(Collected data)
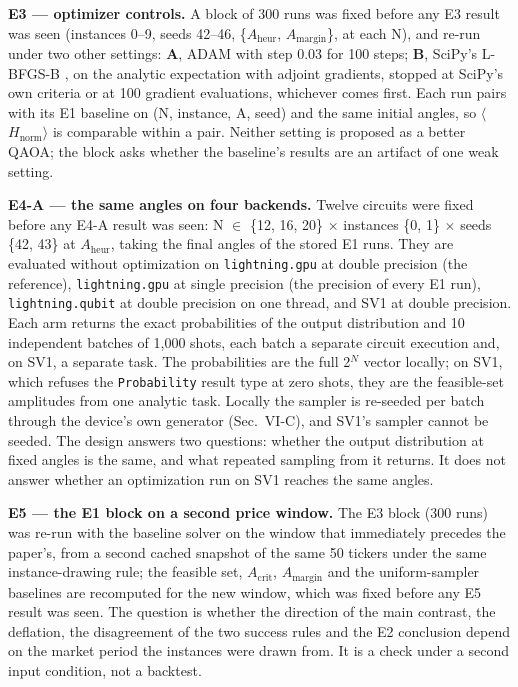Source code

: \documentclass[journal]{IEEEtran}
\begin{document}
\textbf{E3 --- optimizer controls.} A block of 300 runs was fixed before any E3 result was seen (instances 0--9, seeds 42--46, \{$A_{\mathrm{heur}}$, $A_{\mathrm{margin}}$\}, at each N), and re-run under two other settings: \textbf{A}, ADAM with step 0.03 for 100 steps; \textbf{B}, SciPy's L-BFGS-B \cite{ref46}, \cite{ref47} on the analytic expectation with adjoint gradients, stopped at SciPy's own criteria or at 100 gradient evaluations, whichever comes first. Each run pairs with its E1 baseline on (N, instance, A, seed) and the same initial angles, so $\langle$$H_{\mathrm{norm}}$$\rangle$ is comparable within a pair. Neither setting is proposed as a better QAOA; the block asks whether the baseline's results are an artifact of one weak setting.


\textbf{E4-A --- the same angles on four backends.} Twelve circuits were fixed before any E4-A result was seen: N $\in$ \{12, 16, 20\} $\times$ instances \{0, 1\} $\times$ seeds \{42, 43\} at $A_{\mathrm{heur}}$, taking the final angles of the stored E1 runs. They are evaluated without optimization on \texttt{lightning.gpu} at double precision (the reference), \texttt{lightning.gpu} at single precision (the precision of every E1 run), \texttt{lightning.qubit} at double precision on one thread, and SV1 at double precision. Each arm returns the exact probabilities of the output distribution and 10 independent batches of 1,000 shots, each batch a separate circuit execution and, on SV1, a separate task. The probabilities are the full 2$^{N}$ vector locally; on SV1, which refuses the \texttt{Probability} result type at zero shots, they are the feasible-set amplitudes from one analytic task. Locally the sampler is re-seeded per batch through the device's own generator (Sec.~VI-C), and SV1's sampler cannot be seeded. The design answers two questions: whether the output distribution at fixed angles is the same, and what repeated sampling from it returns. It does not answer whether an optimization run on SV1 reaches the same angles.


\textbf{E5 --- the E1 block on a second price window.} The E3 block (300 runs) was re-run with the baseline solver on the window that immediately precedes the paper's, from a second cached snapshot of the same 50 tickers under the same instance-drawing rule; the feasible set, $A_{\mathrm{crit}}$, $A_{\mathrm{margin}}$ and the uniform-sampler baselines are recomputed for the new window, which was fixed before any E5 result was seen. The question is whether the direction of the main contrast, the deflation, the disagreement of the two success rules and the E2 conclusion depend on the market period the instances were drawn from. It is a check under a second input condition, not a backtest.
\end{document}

* * *

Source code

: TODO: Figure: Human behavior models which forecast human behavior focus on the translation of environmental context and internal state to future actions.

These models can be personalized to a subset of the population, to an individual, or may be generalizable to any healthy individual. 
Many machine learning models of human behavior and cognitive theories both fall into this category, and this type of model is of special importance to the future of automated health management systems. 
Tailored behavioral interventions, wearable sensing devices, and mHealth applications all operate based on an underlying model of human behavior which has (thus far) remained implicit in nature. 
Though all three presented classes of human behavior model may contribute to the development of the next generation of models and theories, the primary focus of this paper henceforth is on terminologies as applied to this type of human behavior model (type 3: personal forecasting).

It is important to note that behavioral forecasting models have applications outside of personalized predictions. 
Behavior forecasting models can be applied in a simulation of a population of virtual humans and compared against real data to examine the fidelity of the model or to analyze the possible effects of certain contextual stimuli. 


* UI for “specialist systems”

● WORK ITEM
Print exactly the lines above from the one with "to future actions." to the one with "Though all three", including both.

● RESULT
: TODO: Figure: Human behavior models which forecast human behavior focus on the translation of environmental context and internal state to future actions.

These models can be personalized to a subset of the population, to an individual, or may be generalizable to any healthy individual. 
Many machine learning models of human behavior and cognitive theories both fall into this category, and this type of model is of special importance to the future of automated health management systems. 
Tailored behavioral interventions, wearable sensing devices, and mHealth applications all operate based on an underlying model of human behavior which has (thus far) remained implicit in nature. 
Though all three presented classes of human behavior model may contribute to the development of the next generation of models and theories, the primary focus of this paper henceforth is on terminologies as applied to this type of human behavior model (type 3: personal forecasting).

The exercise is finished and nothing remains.